Tu imagines notre génération dans 15 ans …
Darklight
Il est important je pense de faire prendre conscience au joueur
(si ce n’est pas déjà fait) que ce qu’il voit n’est pas une vérité absolue, et
la presse peut bien sûr avoir son rôle à jouer.
Judreamer
Faut-il voir une normalité dans cette propagande idéologique
?
1/Ces jeux ne sont que des jeux «d’actualités».
2/Il est
toujours plus «agréable» de shooter des terroristes ou des irakiens que des
belges…
3/Quoique l’on dise, le «fond» de ces jeux représente tout de même
nos valeurs : démocratie et liberté. Je préfère jouer le rôle d’un Sam Fisher
américain plutôt que celui d’un Ben Laden
Duc de France
Dire qu’on se sent plus Sam Fisher que responsable des armées
irakiennes….c’est quand même affligeant…je veux dire, on est même plus
indépendants de notre façon de penser, on se sent plus comme lui que comme lui.
Moi je me sens comme je suis, donc pas du tout Sam Fisher et pas du tout
irakien. Il ne faut pas tolérer ce genre de jeux qui t’impose une façon de
penser. Elle ne justifie même pas ses qualités. Le jeu dit : l’Amérique est
super, c’est tout…
il pourrait quand même nous prêter à réfléchir sur les
valeurs américaines…nous expliquer pourquoi l’Amérique est super, pourquoi
elle est libératrice etc…
4NOstriles-fr
Le cas Splinter Cell
Je ne pense pas que la propagande soit encore vraiment présente
dans le jeu vidéo du moins, à un tel point qu’elle pourrait devenir inquiétante
de conséquences.
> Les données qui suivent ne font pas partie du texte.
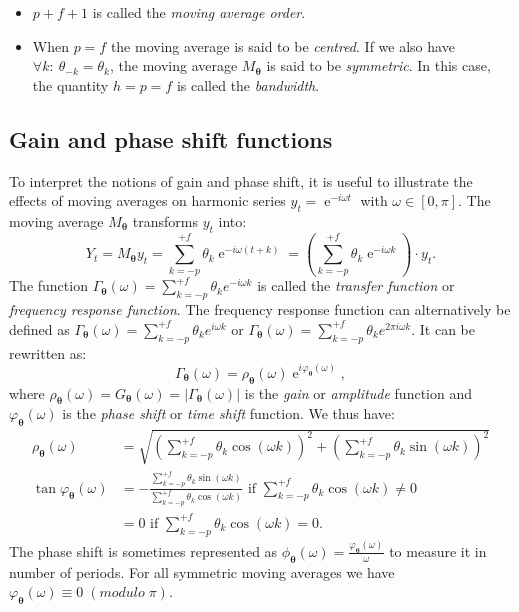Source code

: \documentclass[
]{article}
\DeclareMathOperator{\e}{e}
\newcommand\1{\mathds{1}}
\begin{document}
\begin{itemize}
\item
  \(p+f+1\) is called the \emph{moving average order}.
\item
  When \(p=f\) the moving average is said to be \emph{centred}. If we
  also have \(\forall k:\:\theta_{-k} = \theta_k\), the moving average
  \(M_{\boldsymbol\theta}\) is said to be \emph{symmetric}. In this
  case, the quantity \(h=p=f\) is called the \emph{bandwidth}.
\end{itemize}

\subsection{Gain and phase shift functions}\label{subsec:gain-deph}

To interpret the notions of gain and phase shift, it is useful to
illustrate the effects of moving averages on harmonic series
\(y_t=\e^{-i\omega t}\) with \(\omega\in[0,\pi]\). The moving average
\(M_{\boldsymbol\theta}\) transforms \(y_t\) into: \[
Y_t = M_{\boldsymbol\theta}y_t = \sum_{k=-p}^{+f} \theta_k \e^{-i \omega (t+k)}
= \left(\sum_{k=-p}^{+f} \theta_k \e^{-i \omega k}\right)\cdot y_t.
\] The function
\(\Gamma_{\boldsymbol\theta}(\omega)=\sum_{k=-p}^{+f} \theta_k e^{-i \omega k}\)
is called the \emph{transfer function} or \emph{frequency response
function}. The frequency response function can alternatively be defined
as
\(\Gamma_{\boldsymbol\theta}(\omega)=\sum_{k=-p}^{+f} \theta_k e^{i \omega k}\)
or
\(\Gamma_{\boldsymbol\theta}(\omega)=\sum_{k=-p}^{+f} \theta_k e^{2\pi i \omega k}\).
It can be rewritten as: \[
\Gamma_{\boldsymbol\theta}(\omega) = \rho_{\boldsymbol\theta}(\omega)\e^{i\varphi_{\boldsymbol\theta}(\omega)},
\] where
\(\rho_{\boldsymbol\theta}(\omega)=G_{\boldsymbol\theta}(\omega)=\lvert\Gamma_{\boldsymbol\theta}(\omega)\rvert\)
is the \emph{gain} or \emph{amplitude} function and
\(\varphi_{\boldsymbol\theta}(\omega)\) is the \emph{phase shift} or
\emph{time shift} function. We thus have: \begin{align*}
\rho_{\boldsymbol\theta}(\omega) &=\sqrt{\left(\sum_{k=-p}^{+f}\theta_k\cos(\omega k)\right)^2+
\left(\sum_{k=-p}^{+f}\theta_k\sin(\omega k)\right)^2} \\
\tan \varphi_{\boldsymbol\theta}(\omega) &=- \frac{\sum_{k=-p}^{+f}\theta_k\sin(\omega k)}{\sum_{k=-p}^{+f}\theta_k\cos(\omega k)} \text{ if }\sum_{k=-p}^{+f}\theta_k\cos(\omega k) \ne 0 \\
&= 0 \text{ if }\sum_{k=-p}^{+f}\theta_k\cos(\omega k) = 0.
\end{align*} The phase shift is sometimes represented as
\(\phi_{\boldsymbol\theta}(\omega)=\frac{\varphi_{\boldsymbol\theta}(\omega)}{\omega}\)
to measure it in number of periods. For all symmetric moving averages we
have \(\varphi_{\boldsymbol\theta}(\omega)\equiv 0 \;(modulo\;{\pi})\).
\end{document}
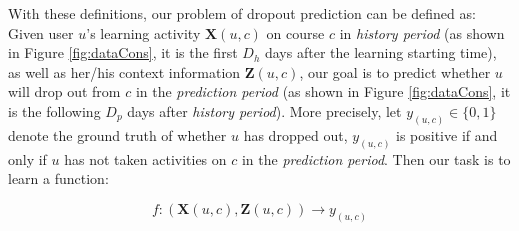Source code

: 

With these definitions, our problem of dropout prediction can be defined as: Given user $u$'s learning activity $\mathbf{X}(u,c)$ on course $c$ in \textit{history period} (as shown in Figure \ref{fig:dataCons}, it is the first $D_h$ days after the learning starting time), as well as her/his context information $\mathbf{Z}(u,c)$, our goal is to predict whether $u$ will drop out from $c$ in the \textit{prediction period} (as shown in Figure \ref{fig:dataCons}, it is the following $D_p$ days after \textit{history period}). More precisely, let $y_{(u,c)} \in \{0,1\}$ denote the ground truth of whether $u$ has dropped out, $y_{(u,c)}$ is positive if and only if $u$ has not taken activities on $c$ in the \textit{prediction period}. Then our task is to learn a function:

$$f: (\mathbf{X}(u,c), \mathbf{Z}(u,c))\to y_{(u,c)}$$ 



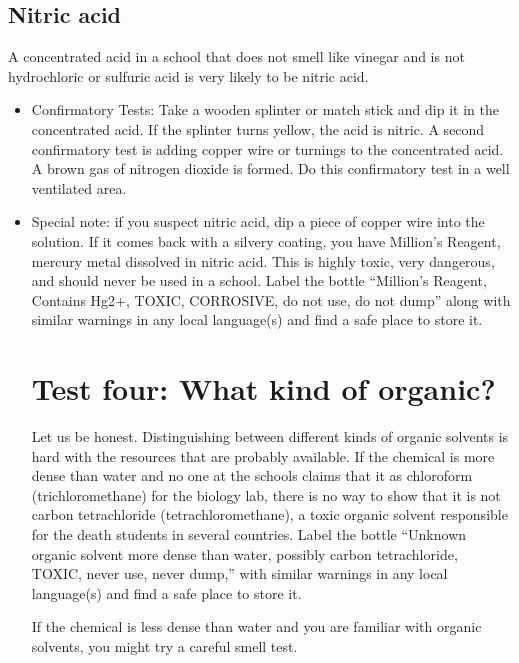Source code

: \subsection{Nitric acid}
A concentrated acid in a school that does not smell like vinegar 
and is not hydrochloric or sulfuric acid is very likely to be nitric acid. 
\begin{itemize}
\item{Confirmatory Tests: Take a wooden splinter 
or match stick and dip it in the concentrated acid. 
If the splinter turns yellow, 
the acid is nitric. 
A second confirmatory test is adding copper wire 
or turnings to the concentrated acid. 
A brown gas of nitrogen dioxide is formed. 
Do this confirmatory test in a well ventilated area.}

\item{Special note: if you suspect nitric acid, 
dip a piece of copper wire into the solution. 
If it comes back with a silvery coating, 
you have Million’s Reagent, 
mercury metal dissolved in nitric acid. 
This is highly toxic, 
very dangerous, 
and should never be used in a school. 
Label the bottle “Million’s Reagent, 
Contains Hg2+, 
TOXIC, 
CORROSIVE, 
do not use, 
do not dump” along with similar warnings 
in any local language(s) and find a safe place to store it.

\section{Test four: What kind of organic?}

Let us be honest. 
Distinguishing between different kinds of organic solvents 
is hard with the resources that are probably available. 
If the chemical is more dense than water 
and no one at the schools claims that it as chloroform 
(trichloromethane) for the biology lab, 
there is no way to show that it is not carbon tetrachloride 
(tetrachloromethane), 
a toxic organic solvent responsible 
for the death students in several countries. 
Label the bottle “Unknown organic solvent more dense than water, 
possibly carbon tetrachloride, 
TOXIC, 
never use, 
never dump,” with similar warnings in any local language(s) 
and find a safe place to store it.

If the chemical is less dense than water 
and you are familiar with organic solvents, 
you might try a careful smell test.

}
\end{itemize}
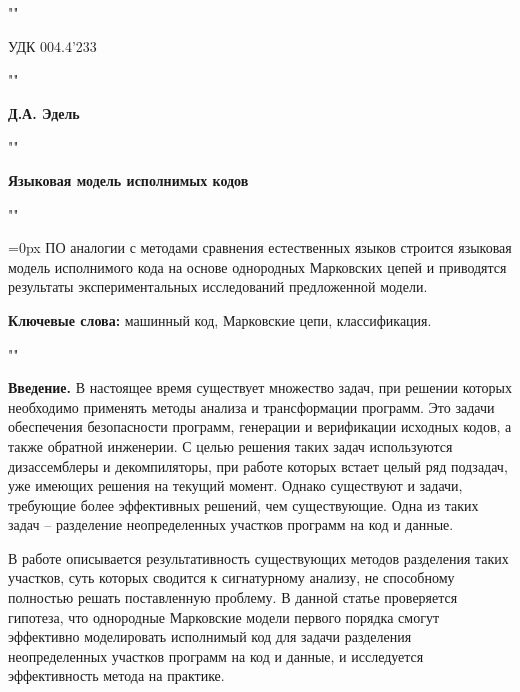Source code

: \documentclass{book}
\begin{document}
\pagestyle{fancy}
\fancyhead{} %
\fancyhead[LE, RO]{\textbf{\thepage}}
\fancyfoot{} %

\par{""}

\noindent\small{УДК 004.4'233}

\par{""}

\noindent\normalsize{\textbf{Д.А. Эдель}}

\par{""}

\noindent\Large{\textbf{Языковая модель исполнимых кодов}}

\par{""}

\begin{large}
\hangindent=1.7cm
\parindent=1.7cm
\parskip=0px
ПО аналогии с методами сравнения естественных языков строится языковая модель
исполнимого кода на основе однородных Марковских цепей и приводятся результаты
экспериментальных исследований предложенной модели.

\textbf{Ключевые слова:} машинный код, Марковские цепи, классификация.
\end{large}

\par{""}

\textbf{Введение.} В настоящее время существует множество задач, при решении которых необходимо 
применять методы анализа и трансформации программ. Это задачи обеспечения безопасности программ, генерации и 
верификации исходных кодов, а также обратной инженерии. С целью решения таких задач используются дизассемблеры и декомпиляторы, 
при работе которых встает целый ряд подзадач, уже имеющих решения на текущий момент. Однако существуют и задачи, 
требующие более эффективных решений, чем существующие. Одна из таких задач – разделение неопределенных участков программ 
на код и данные. 

В работе \cite{Linn} 
описывается результативность существующих методов разделения таких
участков, суть которых сводится к сигнатурному анализу, не способному полностью решать 
поставленную проблему. В данной статье проверяется гипотеза, что однородные
Марковские модели первого порядка смогут эффективно моделировать исполнимый код
для задачи разделения неопределенных участков программ на код и данные, и исследуется 
эффективность метода на практике.
\end{document}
Prenons l’exemple de Splinter cell. Certes le jeu est ultra
patriotique etnous amène à tuer des méchants non loin des clichés que
prône notre société. Mais bon, il n’est pas non plus question de parler de
propagande. Et comme l’a dit Duc, en tant qu’occidentaux, nous nous sentons tout
de même plus proches d’un Sam Fisher que d’un responsable des armées irakiennes.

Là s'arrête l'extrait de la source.